You never want something until you can't have it. So, each week in The Sell-Out, we're getting the scoop from your favorite retailers on what's selling like crazy. Watch this space to find out what everyone's buying, sign up for wait lists, and keep tabs on restocks.
If the triumphant return of scrunchies, padded headbands, and stretch combs has shown us anything, it’s that '90s hairstyles are still having a moment (and maybe we should have kept all the treasures we had stocked in our Caboodles after all). But those looking for further proof can find it in the resurgence of hair-lightening sprays, and just how much we’re clamoring for them: Just one week after Ouai's Sun of a Beach Ombre Spray launched this summer, it completely sold out at Sephora.
Of course, lightening sprays aren't all sunny skies and salon-quality blonde highlights. Those of us who experimented with similar formulations in our youth may recall a certain undesirable brassiness or straw-like texture that tended to occur after religious use.

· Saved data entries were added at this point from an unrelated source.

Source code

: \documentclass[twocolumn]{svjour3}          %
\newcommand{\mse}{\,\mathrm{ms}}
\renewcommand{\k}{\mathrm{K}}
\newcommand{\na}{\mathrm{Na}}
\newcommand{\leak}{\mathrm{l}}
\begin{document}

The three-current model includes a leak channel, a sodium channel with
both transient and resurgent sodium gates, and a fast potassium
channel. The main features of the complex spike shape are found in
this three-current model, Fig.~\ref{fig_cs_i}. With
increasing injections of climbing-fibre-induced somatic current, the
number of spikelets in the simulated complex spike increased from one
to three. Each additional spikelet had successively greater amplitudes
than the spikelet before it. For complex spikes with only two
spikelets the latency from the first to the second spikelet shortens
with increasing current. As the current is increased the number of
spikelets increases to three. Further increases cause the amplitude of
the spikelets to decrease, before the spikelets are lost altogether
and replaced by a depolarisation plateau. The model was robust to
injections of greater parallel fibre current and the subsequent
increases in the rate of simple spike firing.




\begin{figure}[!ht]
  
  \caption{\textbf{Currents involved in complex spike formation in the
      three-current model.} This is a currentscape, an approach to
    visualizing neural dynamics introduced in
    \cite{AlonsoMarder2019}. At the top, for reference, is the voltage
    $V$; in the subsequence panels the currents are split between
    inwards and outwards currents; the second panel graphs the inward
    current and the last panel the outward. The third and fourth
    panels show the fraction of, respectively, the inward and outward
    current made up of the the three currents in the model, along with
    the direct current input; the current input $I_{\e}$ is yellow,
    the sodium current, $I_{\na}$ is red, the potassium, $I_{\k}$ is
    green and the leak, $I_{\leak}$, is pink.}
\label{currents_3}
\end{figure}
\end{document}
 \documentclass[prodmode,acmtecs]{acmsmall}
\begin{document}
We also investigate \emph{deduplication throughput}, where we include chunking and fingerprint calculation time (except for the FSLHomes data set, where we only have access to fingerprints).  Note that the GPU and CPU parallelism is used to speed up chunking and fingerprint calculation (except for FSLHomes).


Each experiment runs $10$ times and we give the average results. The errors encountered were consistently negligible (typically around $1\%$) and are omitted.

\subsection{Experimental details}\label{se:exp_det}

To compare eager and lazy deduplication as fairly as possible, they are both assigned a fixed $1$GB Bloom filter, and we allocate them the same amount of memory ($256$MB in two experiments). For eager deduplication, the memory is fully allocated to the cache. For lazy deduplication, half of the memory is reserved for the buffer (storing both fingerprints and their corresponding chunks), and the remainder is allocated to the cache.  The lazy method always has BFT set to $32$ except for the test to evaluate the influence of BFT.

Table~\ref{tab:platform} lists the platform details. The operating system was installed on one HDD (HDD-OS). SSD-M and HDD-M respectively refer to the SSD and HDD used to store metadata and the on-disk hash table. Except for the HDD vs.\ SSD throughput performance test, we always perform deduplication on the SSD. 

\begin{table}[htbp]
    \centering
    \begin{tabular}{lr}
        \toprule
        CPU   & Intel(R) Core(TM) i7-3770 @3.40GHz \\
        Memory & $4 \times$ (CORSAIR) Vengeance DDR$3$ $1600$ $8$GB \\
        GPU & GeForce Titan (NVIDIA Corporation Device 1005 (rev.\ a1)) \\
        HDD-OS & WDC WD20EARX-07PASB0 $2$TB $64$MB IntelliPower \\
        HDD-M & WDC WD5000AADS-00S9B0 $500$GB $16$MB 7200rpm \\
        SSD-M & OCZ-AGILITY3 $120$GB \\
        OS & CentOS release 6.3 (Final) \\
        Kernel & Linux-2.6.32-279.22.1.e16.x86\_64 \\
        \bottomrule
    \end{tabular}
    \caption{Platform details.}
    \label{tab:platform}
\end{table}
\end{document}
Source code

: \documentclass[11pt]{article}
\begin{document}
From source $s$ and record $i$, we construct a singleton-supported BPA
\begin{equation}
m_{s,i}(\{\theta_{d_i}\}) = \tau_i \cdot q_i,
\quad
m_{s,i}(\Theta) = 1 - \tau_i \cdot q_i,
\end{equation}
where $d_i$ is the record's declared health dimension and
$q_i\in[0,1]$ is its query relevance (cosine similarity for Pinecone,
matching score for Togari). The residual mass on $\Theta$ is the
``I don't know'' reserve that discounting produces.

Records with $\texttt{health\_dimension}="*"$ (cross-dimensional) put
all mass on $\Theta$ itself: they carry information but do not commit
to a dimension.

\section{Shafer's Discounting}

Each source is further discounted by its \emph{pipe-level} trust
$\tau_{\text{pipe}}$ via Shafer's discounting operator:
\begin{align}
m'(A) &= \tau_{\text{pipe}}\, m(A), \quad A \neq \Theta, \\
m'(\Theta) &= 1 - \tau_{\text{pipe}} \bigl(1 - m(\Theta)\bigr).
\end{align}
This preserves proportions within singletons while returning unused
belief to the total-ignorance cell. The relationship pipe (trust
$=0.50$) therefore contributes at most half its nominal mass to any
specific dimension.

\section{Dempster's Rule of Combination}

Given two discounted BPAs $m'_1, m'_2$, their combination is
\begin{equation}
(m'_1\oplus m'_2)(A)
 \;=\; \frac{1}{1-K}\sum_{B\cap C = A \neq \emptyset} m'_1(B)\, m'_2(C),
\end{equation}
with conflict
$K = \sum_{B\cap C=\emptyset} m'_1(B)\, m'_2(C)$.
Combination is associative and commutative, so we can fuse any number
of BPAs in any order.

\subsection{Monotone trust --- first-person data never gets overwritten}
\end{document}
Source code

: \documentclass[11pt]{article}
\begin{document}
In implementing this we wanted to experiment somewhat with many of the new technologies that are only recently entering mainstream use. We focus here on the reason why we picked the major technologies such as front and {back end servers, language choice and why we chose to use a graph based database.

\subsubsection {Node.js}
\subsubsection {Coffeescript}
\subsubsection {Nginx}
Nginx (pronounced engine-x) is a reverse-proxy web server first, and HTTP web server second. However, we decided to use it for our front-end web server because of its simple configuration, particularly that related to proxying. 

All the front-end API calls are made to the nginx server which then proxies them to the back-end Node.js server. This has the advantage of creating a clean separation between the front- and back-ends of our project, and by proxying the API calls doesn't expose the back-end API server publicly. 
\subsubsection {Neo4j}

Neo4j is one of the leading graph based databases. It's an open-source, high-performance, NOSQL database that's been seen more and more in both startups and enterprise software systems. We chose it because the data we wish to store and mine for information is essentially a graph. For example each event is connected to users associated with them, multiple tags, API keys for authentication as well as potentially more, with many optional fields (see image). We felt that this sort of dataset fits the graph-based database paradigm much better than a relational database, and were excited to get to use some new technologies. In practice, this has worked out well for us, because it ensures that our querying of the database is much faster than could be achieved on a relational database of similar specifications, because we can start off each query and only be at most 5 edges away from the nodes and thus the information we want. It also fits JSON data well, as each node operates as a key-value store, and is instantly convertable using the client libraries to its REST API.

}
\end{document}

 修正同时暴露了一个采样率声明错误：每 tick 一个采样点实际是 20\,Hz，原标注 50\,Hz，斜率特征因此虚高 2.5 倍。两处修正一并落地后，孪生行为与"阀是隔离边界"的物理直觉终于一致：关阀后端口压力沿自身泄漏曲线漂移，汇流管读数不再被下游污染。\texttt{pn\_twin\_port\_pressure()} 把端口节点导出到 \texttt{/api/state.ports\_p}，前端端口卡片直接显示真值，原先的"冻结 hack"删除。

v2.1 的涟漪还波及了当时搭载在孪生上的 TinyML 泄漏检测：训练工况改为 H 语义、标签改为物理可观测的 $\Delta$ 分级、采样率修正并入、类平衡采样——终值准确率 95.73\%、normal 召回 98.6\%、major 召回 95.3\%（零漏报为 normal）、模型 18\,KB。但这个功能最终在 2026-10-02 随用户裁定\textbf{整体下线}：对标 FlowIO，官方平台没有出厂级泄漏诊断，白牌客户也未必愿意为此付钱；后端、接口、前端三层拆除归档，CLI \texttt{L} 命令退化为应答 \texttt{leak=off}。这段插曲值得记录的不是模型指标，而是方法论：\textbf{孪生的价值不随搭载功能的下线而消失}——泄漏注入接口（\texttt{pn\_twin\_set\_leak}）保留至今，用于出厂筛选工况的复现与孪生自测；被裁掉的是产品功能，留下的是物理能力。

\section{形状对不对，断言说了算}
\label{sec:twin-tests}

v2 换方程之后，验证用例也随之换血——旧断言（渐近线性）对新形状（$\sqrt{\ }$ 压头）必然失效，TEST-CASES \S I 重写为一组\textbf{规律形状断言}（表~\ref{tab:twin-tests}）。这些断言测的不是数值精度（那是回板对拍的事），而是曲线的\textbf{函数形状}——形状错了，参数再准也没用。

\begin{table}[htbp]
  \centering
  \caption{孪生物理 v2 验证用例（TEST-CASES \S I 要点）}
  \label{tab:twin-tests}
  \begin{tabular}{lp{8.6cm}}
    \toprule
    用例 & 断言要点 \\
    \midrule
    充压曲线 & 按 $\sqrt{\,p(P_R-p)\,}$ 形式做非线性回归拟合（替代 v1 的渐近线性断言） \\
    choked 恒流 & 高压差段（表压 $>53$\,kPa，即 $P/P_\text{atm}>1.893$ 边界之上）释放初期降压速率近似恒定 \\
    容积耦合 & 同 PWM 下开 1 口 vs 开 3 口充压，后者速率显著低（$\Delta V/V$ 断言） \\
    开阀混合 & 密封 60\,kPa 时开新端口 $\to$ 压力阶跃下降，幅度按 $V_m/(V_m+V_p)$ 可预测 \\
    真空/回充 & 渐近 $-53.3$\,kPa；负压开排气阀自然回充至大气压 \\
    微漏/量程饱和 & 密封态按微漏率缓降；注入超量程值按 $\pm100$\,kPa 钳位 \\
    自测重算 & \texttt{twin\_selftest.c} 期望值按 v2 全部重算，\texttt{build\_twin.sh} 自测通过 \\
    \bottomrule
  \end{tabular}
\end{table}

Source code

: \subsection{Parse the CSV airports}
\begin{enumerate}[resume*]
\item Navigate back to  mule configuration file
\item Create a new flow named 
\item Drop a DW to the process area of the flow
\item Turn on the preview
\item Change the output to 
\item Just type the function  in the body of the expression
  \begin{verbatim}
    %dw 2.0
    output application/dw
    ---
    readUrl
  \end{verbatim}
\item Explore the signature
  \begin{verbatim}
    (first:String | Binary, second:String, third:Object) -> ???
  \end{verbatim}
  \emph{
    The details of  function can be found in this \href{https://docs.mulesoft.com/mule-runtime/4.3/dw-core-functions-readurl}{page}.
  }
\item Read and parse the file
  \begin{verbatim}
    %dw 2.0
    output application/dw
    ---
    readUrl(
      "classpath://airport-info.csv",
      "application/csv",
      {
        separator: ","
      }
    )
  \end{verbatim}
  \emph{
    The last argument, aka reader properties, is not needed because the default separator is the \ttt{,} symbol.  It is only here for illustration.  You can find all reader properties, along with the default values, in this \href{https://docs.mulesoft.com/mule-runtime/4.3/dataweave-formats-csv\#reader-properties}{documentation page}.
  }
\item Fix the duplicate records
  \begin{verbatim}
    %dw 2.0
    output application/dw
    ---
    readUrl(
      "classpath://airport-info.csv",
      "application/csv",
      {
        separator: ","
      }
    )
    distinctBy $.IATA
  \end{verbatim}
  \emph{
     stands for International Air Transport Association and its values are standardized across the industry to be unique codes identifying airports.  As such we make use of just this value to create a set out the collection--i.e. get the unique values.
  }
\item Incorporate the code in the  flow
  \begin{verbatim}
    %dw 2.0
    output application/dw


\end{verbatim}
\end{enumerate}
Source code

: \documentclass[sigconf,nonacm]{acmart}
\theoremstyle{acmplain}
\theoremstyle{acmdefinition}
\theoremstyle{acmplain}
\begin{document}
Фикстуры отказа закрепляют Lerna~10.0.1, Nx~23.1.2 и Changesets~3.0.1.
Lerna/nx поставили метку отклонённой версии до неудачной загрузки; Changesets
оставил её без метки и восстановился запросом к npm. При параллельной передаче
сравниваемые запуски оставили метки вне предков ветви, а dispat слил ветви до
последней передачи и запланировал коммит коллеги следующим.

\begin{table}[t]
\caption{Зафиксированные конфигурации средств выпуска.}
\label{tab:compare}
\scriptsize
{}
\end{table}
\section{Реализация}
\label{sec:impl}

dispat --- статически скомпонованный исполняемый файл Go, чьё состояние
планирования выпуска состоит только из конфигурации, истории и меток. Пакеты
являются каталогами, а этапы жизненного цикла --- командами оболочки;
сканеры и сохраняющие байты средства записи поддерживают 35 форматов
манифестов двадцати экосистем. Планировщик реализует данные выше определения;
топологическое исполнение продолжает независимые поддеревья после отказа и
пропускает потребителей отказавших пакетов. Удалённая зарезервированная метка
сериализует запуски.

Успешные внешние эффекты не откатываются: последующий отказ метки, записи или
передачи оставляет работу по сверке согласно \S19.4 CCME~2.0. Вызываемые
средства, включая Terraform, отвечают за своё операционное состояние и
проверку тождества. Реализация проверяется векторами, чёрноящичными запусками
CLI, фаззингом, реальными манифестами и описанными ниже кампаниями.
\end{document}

We've been burned before — so we asked Perry Romanowski, an independent cosmetic chemist and co-founder of The Beauty Brains, who notes that this and similar formulas may impart a bit of hair damage, but not nearly as much as a trip to the salon.
"Since [the lightening spray] contains hydrogen peroxide as the primary ingredient, you can expect that the user will experience some protein damage that can result in hair that is more brittle and that feels more dry,” Romanowski says. “However, the damage will be much less than getting hair colored or bleached in standard ways.”
Unlike with some lighteners of decades past, the stylist-owned brand considered such variables, and included conditioning ingredients to help neutralize the onset of damage. Romanowski points to PEG-40, hydrogenated castor oil, glycerin and even honey, which help mellow harshness brought on by the lightener’s star ingredient.
As for potential brassiness, Romanowski notes the outcome is possible for those with dark hair. “This is because you are only reducing a small amount of the color molecules in hair,” he says. “The ones that remain can have red or orange undertones, which become more visible with less dark pigments to hide them.”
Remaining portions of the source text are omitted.